Depois de atuar por mais de 15 anos como headhunter na Michael Page Brasil, Ricardo Basaglia, mais conhecido como Basa, tornou-se referência quando o assunto é contratação de líderes e formação de executivos de alta performance. E não é para menos: ao longo desse tempo, foram mais de 10 mil entrevistas e, com base em tudo que escutou, Basaglia compreendeu os principais fatores que levam às pessoas a uma carreira de sucesso, bem como o que as fazem parar de crescer. Toda essa experiência, inclusive, está compilada no seu livro, o best-seller "Lugar de Potência: Lições de carreira e liderança de mais de 10 mil entrevistas, cafés e reuniões".
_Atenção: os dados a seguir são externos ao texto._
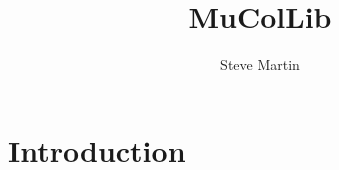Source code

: \documentclass[10pt,a4paper,final,twoside,titlepage]{article}
\author{Steve Martin}
\title{MuColLib}
\begin{document}
\maketitle
\tableofcontents
\newpage
\section{Introduction}
\label{intro}
\end{document}
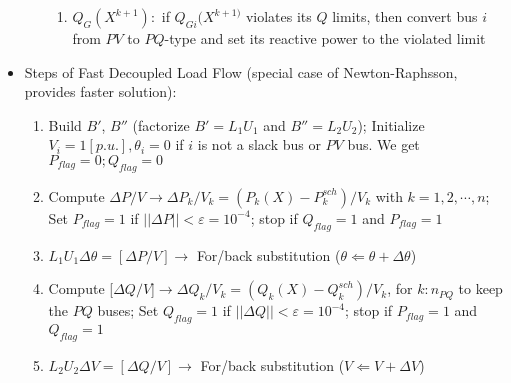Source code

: \begin{itemize}
\begin{itemize}
\begin{enumerate}
          \item $Q_G(X^{k+1}):$ if $Q_{Gi}(X^{k+1)}$ violates its $Q$ limits, then convert bus $i$ from $PV$ to $PQ$-type and set its reactive power to the violated limit

        \end{enumerate}

    \end{itemize}

  \item Steps of Fast Decoupled Load Flow (special case of Newton-Raphsson, provides faster solution):

    \begin{enumerate}

      \item Build $B'$, $B''$ (factorize $B'=L_1U_1$ and $B''=L_2U_2$); Initialize $V_i=1[p.u.],\theta_i=0$ if $i$ is not a slack bus or $PV$ bus. We get $P_{flag}=0;Q_{flag}=0$

      \item Compute $\Delta P/V\to \Delta P_k/V_k=(P_k(X)-P_k^{sch})/V_k$ with $k=1,2,\cdots,n$; Set $P_{flag}=1$ if $||\Delta P||<\varepsilon=10^{-4}$; stop if $Q_{flag}=1$ and $P_{flag}=1$

      \item $L_1U_1\Delta \theta=[\Delta P/V]\to$ For/back substitution ($\theta\Leftarrow \theta+\Delta \theta$)

      \item Compute [$\Delta Q/V$]$\to \Delta Q_k/V_k=(Q_k(X)-Q_k^{sch})/V_k$, for $k:n_{PQ}$ to keep the $PQ$ buses; Set $Q_{flag}=1$ if $||\Delta Q||<\varepsilon=10^{-4}$; stop if $P_{flag}=1$ and $Q_{flag}=1$

      \item $L_2U_2\Delta V=[\Delta Q/V]\to$ For/back substitution ($V\Leftarrow V+\Delta V$)

    \end{enumerate}

\end{itemize}



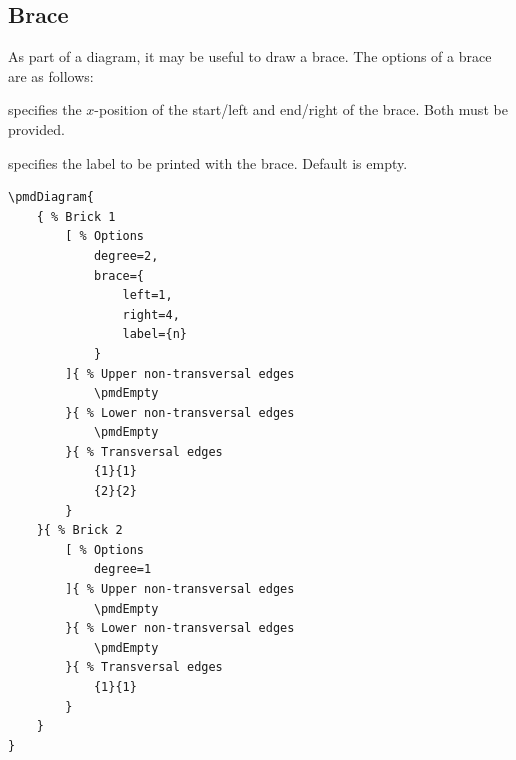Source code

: \documentclass{ltxdoc}
\begin{document}
\subsection{Brace} \label{sec: brace}

As part of a diagram, it may be useful to draw a brace. The options of a brace are as follows:

specifies the \( x \)-position of the start/left and end/right of the brace. Both must be provided.

specifies the label to be printed with the brace. Default is empty.
\begin{center}
    \begin{minipage}{\dimexpr0.85\textwidth-2\fboxrule-2\fboxsep\relax}
        \begin{minipage}[c]{0.4\linewidth}
\begin{verbatim}
\pmdDiagram{
    { % Brick 1
        [ % Options
            degree=2,
            brace={
                left=1,
                right=4,
                label={n}
            }
        ]{ % Upper non-transversal edges
            \pmdEmpty
        }{ % Lower non-transversal edges
            \pmdEmpty
        }{ % Transversal edges
            {1}{1}
            {2}{2}
        }
    }{ % Brick 2
        [ % Options
            degree=1
        ]{ % Upper non-transversal edges
            \pmdEmpty
        }{ % Lower non-transversal edges
            \pmdEmpty
        }{ % Transversal edges
            {1}{1}
        }
    }
}
\end{verbatim}
        \end{minipage}
        \hfill
        \begin{minipage}[c]{0.4\linewidth}
        \end{minipage}
    \end{minipage}%
\end{center}
\begin{center}
\end{center}
\end{document}
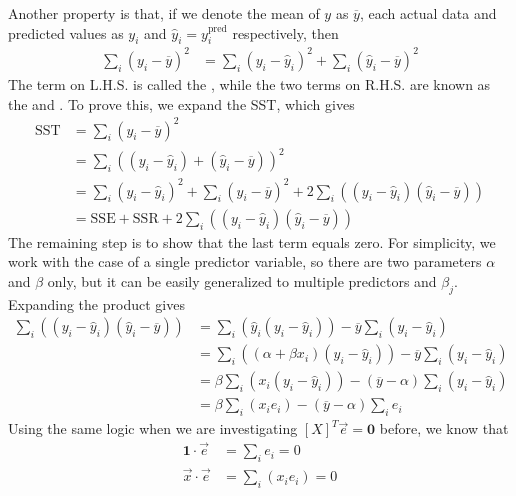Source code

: Another property is that, if we denote the mean of $y$ as $\overline{y}$, each actual data and predicted values as $y_i$ and $\hat{y}_i = y^{\text{pred}}_i$ respectively, then
\begin{align}
\sum_i (y_i - \overline{y})^2 &= \sum_i (y_i - \hat{y}_i)^2 + \sum_i (\hat{y}_i - \overline{y})^2
\end{align}
The term on L.H.S. is called the , while the two terms on R.H.S. are known as the  and . To prove this, we expand the SST, which gives
\begin{align}
\text{SST} &= \sum_i (y_i - \overline{y})^2 \nonumber \\
&= \sum_i ((y_i - \hat{y}_i) + (\hat{y}_i - \overline{y}))^2 \nonumber \\
&= \sum_i (y_i - \hat{y}_i)^2 + \sum_i (\hat{y}_i - \overline{y})^2 + 2\sum_i ((y_i - \hat{y}_i) (\hat{y}_i - \overline{y})) \nonumber \\
&= \text{SSE} + \text{SSR} + 2\sum_i ((y_i - \hat{y}_i) (\hat{y}_i - \overline{y}))
\end{align}
The remaining step is to show that the last term equals zero. For simplicity, we work with the case of a single predictor variable, so there are two parameters $\alpha$ and $\beta$ only, but it can be easily generalized to multiple predictors and $\beta_j$. Expanding the product gives
\begin{align}
\sum_i ((y_i - \hat{y}_i) (\hat{y}_i - \overline{y})) &= \sum_i (\hat{y}_i(y_i - \hat{y}_i)) - \overline{y} \sum_i (y_i - \hat{y}_i) \nonumber \\
&= \sum_i ((\alpha + \beta x_i)(y_i - \hat{y}_i)) - \overline{y} \sum_i (y_i - \hat{y}_i) \nonumber \\
&= \beta \sum_i (x_i(y_i - \hat{y}_i)) - (\overline{y} - \alpha) \sum_i (y_i - \hat{y}_i) \nonumber \\
&= \beta \sum_i (x_i e_i) - (\overline{y} - \alpha) \sum_i e_i
\end{align}
Using the same logic when we are investigating $[X]^T\vec{e} = \textbf{0}$ before, we know that
\begin{subequations}
\begin{align}
\textbf{1} \cdot \vec{e} &= \sum_i e_i = 0 \\
\vec{x} \cdot \vec{e} &= \sum_i (x_i e_i) = 0
\end{align}    
\end{subequations}
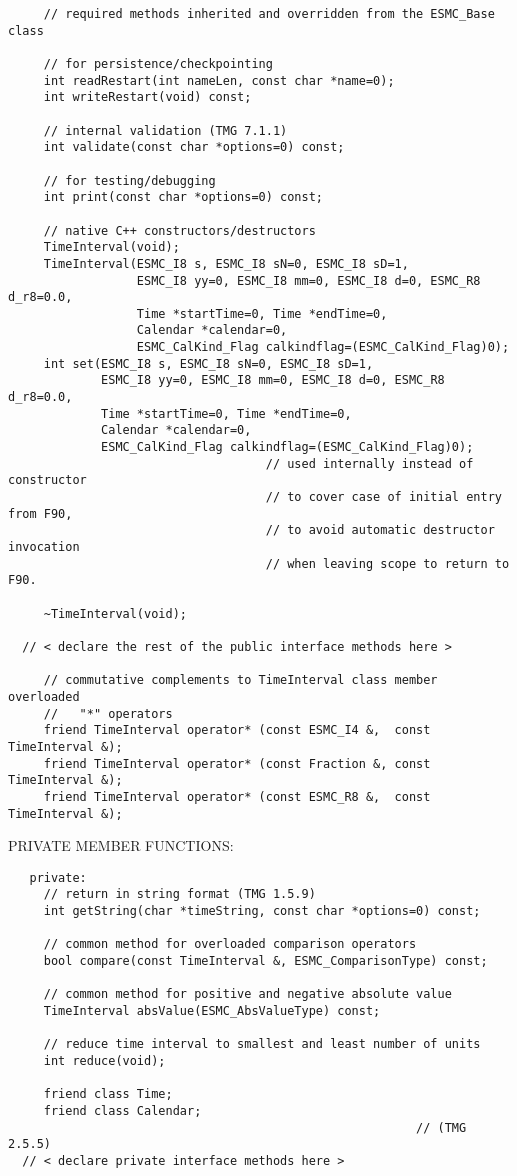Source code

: \begin{verbatim}
     // required methods inherited and overridden from the ESMC_Base class
 
     // for persistence/checkpointing
     int readRestart(int nameLen, const char *name=0);
     int writeRestart(void) const;
 
     // internal validation (TMG 7.1.1)
     int validate(const char *options=0) const;
 
     // for testing/debugging
     int print(const char *options=0) const;
 
     // native C++ constructors/destructors
     TimeInterval(void);
     TimeInterval(ESMC_I8 s, ESMC_I8 sN=0, ESMC_I8 sD=1,
                  ESMC_I8 yy=0, ESMC_I8 mm=0, ESMC_I8 d=0, ESMC_R8 d_r8=0.0,
                  Time *startTime=0, Time *endTime=0,
                  Calendar *calendar=0,
                  ESMC_CalKind_Flag calkindflag=(ESMC_CalKind_Flag)0);
     int set(ESMC_I8 s, ESMC_I8 sN=0, ESMC_I8 sD=1,
             ESMC_I8 yy=0, ESMC_I8 mm=0, ESMC_I8 d=0, ESMC_R8 d_r8=0.0,
             Time *startTime=0, Time *endTime=0,
             Calendar *calendar=0,
             ESMC_CalKind_Flag calkindflag=(ESMC_CalKind_Flag)0);
                                    // used internally instead of constructor
                                    // to cover case of initial entry from F90,
                                    // to avoid automatic destructor invocation
                                    // when leaving scope to return to F90.
 
     ~TimeInterval(void);
 
  // < declare the rest of the public interface methods here >
 
     // commutative complements to TimeInterval class member overloaded
     //   "*" operators
     friend TimeInterval operator* (const ESMC_I4 &,  const TimeInterval &);
     friend TimeInterval operator* (const Fraction &, const TimeInterval &);
     friend TimeInterval operator* (const ESMC_R8 &,  const TimeInterval &);
 \end{verbatim}{\sf PRIVATE MEMBER FUNCTIONS:}
\begin{verbatim}   private:
     // return in string format (TMG 1.5.9)
     int getString(char *timeString, const char *options=0) const;
 
     // common method for overloaded comparison operators
     bool compare(const TimeInterval &, ESMC_ComparisonType) const;
 
     // common method for positive and negative absolute value
     TimeInterval absValue(ESMC_AbsValueType) const;
 
     // reduce time interval to smallest and least number of units
     int reduce(void);
 
     friend class Time;
     friend class Calendar;
                                                         // (TMG 2.5.5)
  // < declare private interface methods here >\end{verbatim}

\setlength{\parskip}{\oldparskip}
\setlength{\parindent}{\oldparindent}
\setlength{\baselineskip}{\oldbaselineskip}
Hoje, como CEO do PageGroup, o executivo lidera as operações da Michael Page, Page Personnel, Page Executive, Page Outsourcing e Page Interim no Brasil. Mestre em Administração de Empresas pela Fundação Getulio Vargas - FGV, com extensão em Behavioral Science of Management pela Universidade de Yale, Basaglia também é mentor do G4 Educação e compartilha diariamente dicas sobre carreira e liderança em suas redes sociais e no seu podcast, impactando mais de 3 milhões de pessoas por mês. Em entrevista à ADM PRO, Basaglia comenta sobre as habilidades e competências mais desejadas pelo mercado de trabalho, especialmente para os profissionais de Administração. Confira!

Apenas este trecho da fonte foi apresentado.